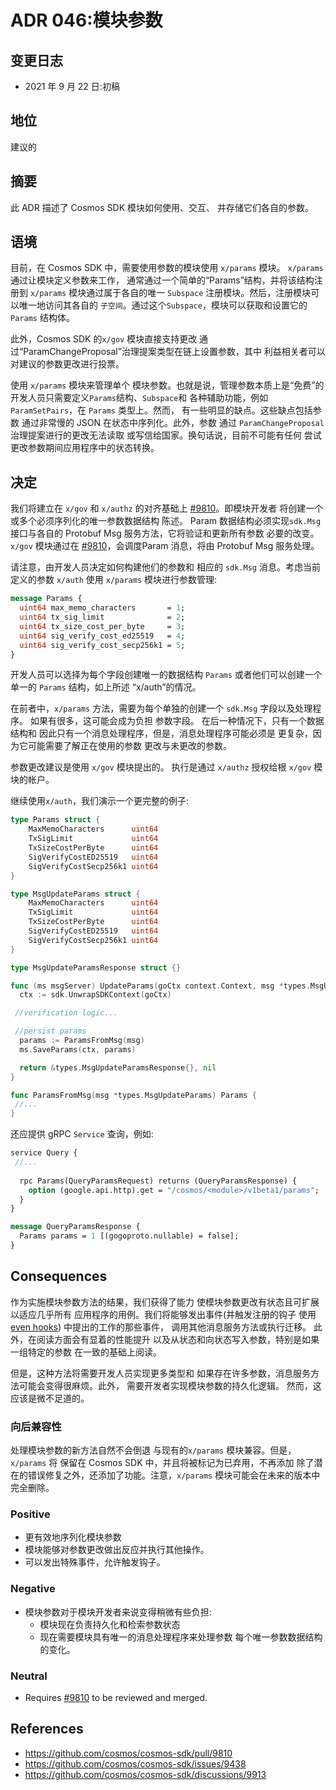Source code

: # ADR 046:模块参数

## 变更日志

- 2021 年 9 月 22 日:初稿

## 地位

建议的

## 摘要

此 ADR 描述了 Cosmos SDK 模块如何使用、交互、
并存储它们各自的参数。

## 语境

目前，在 Cosmos SDK 中，需要使用参数的模块使用
`x/params` 模块。 `x/params` 通过让模块定义参数来工作，
通常通过一个简单的“Params”结构，并将该结构注册到
`x/params` 模块通过属于各自的唯一 `Subspace`
注册模块。然后，注册模块可以唯一地访问其各自的
`子空间`。通过这个`Subspace`，模块可以获取和设置它的`Params`
结构体。

此外，Cosmos SDK 的`x/gov` 模块直接支持更改
通过“ParamChangeProposal”治理提案类型在链上设置参数，其中
利益相关者可以对建议的参数更改进行投票。

使用 `x/params` 模块来管理单个
模块参数。也就是说，管理参数本质上是“免费”的
开发人员只需要定义`Params`结构、`Subspace`和
各种辅助功能，例如`ParamSetPairs`，在 `Params` 类型上。然而，
有一些明显的缺点。这些缺点包括参数
通过非常慢的 JSON 在状态中序列化。此外，参数
通过 `ParamChangeProposal` 治理提案进行的更改无法读取
或写信给国家。换句话说，目前不可能有任何
尝试更改参数期间应用程序中的状态转换。

## 决定

我们将建立在 `x/gov` 和 `x/authz` 的对齐基础上
[#9810](https://github.com/cosmos/cosmos-sdk/pull/9810)。即模块开发者
将创建一个或多个必须序列化的唯一参数数据结构
陈述。 Param 数据结构必须实现`sdk.Msg` 接口与各自的
Protobuf Msg 服务方法，它将验证和更新所有参数
必要的改变。 `x/gov` 模块通过在
[#9810](https://github.com/cosmos/cosmos-sdk/pull/9810)，会调度Param
消息，将由 Protobuf Msg 服务处理。

请注意，由开发人员决定如何构建他们的参数和
相应的 `sdk.Msg` 消息。考虑当前定义的参数
`x/auth` 使用 `x/params` 模块进行参数管理: 

```protobuf
message Params {
  uint64 max_memo_characters       = 1;
  uint64 tx_sig_limit              = 2;
  uint64 tx_size_cost_per_byte     = 3;
  uint64 sig_verify_cost_ed25519   = 4;
  uint64 sig_verify_cost_secp256k1 = 5;
}
```

开发人员可以选择为每个字段创建唯一的数据结构
`Params` 或者他们可以创建一个单一的 `Params` 结构，如上所述
“x/auth”的情况。

在前者中，`x/params` 方法，需要为每个单独的创建一个 `sdk.Msg`
字段以及处理程序。 如果有很多，这可能会成为负担
参数字段。 在后一种情况下，只有一个数据结构和
因此只有一个消息处理程序，但是，消息处理程序可能必须是
更复杂，因为它可能需要了解正在使用的参数
更改与未更改的参数。

参数更改建议是使用 `x/gov` 模块提出的。 执行是通过
`x/authz` 授权给根 `x/gov` 模块的帐户。

继续使用`x/auth`，我们演示一个更完整的例子: 
```go
type Params struct {
	MaxMemoCharacters      uint64
	TxSigLimit             uint64
	TxSizeCostPerByte      uint64
	SigVerifyCostED25519   uint64
	SigVerifyCostSecp256k1 uint64
}

type MsgUpdateParams struct {
	MaxMemoCharacters      uint64
	TxSigLimit             uint64
	TxSizeCostPerByte      uint64
	SigVerifyCostED25519   uint64
	SigVerifyCostSecp256k1 uint64
}

type MsgUpdateParamsResponse struct {}

func (ms msgServer) UpdateParams(goCtx context.Context, msg *types.MsgUpdateParams) (*types.MsgUpdateParamsResponse, error) {
  ctx := sdk.UnwrapSDKContext(goCtx)

 //verification logic...

 //persist params
  params := ParamsFromMsg(msg)
  ms.SaveParams(ctx, params)

  return &types.MsgUpdateParamsResponse{}, nil
}

func ParamsFromMsg(msg *types.MsgUpdateParams) Params {
 //...
}
```

还应提供 gRPC `Service` 查询，例如: 

```protobuf
service Query {
 //...
  
  rpc Params(QueryParamsRequest) returns (QueryParamsResponse) {
    option (google.api.http).get = "/cosmos/<module>/v1beta1/params";
  }
}

message QueryParamsResponse {
  Params params = 1 [(gogoproto.nullable) = false];
}
```

## Consequences

作为实施模块参数方法的结果，我们获得了能力
使模块参数更改有状态且可扩展以适应几乎所有
应用程序的用例。我们将能够发出事件(并触发注册的钩子
使用 [even hooks](https://github.com/cosmos/cosmos-sdk/discussions/9656)) 中提出的工作的那些事件，
调用其他消息服务方法或执行迁移。
此外，在阅读方面会有显着的性能提升
以及从状态和向状态写入参数，特别是如果一组特定的参数
在一致的基础上阅读。

但是，这种方法将需要开发人员实现更多类型和
如果存在许多参数，消息服务方法可能会变得很麻烦。此外，
需要开发者实现模块参数的持久化逻辑。
然而，这应该是微不足道的。

### 向后兼容性

处理模块参数的新方法自然不会倒退
与现有的`x/params` 模块兼容。但是，`x/params` 将
保留在 Cosmos SDK 中，并且将被标记为已弃用，不再添加
除了潜在的错误修复之外，还添加了功能。注意，`x/params`
模块可能会在未来的版本中完全删除。 
### Positive

- 更有效地序列化模块参数
- 模块能够对参数更改做出反应并执行其他操作。
- 可以发出特殊事件，允许触发钩子。 
### Negative

- 模块参数对于模块开发者来说变得稍微有些负担:
     - 模块现在负责持久化和检索参数状态
     - 现在需要模块具有唯一的消息处理程序来处理参数
       每个唯一参数数据结构的变化。 

### Neutral

- Requires [#9810](https://github.com/cosmos/cosmos-sdk/pull/9810) to be reviewed
  and merged.

<!-- ## Further Discussions

While an ADR is in the DRAFT or PROPOSED stage, this section should contain a summary of issues to be solved in future iterations (usually referencing comments from a pull-request discussion).
Later, this section can optionally list ideas or improvements the author or reviewers found during the analysis of this ADR. -->

## References

- https://github.com/cosmos/cosmos-sdk/pull/9810
- https://github.com/cosmos/cosmos-sdk/issues/9438
- https://github.com/cosmos/cosmos-sdk/discussions/9913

________________

Copy out exactly the lines that begin at the one with "to be reviewed" and end at the close of the material above; nothing else belongs in the answer.

- Requires [#9810](https://github.com/cosmos/cosmos-sdk/pull/9810) to be reviewed
  and merged.

<!-- ## Further Discussions

While an ADR is in the DRAFT or PROPOSED stage, this section should contain a summary of issues to be solved in future iterations (usually referencing comments from a pull-request discussion).
Later, this section can optionally list ideas or improvements the author or reviewers found during the analysis of this ADR. -->

## References

- https://github.com/cosmos/cosmos-sdk/pull/9810
- https://github.com/cosmos/cosmos-sdk/issues/9438
- https://github.com/cosmos/cosmos-sdk/discussions/9913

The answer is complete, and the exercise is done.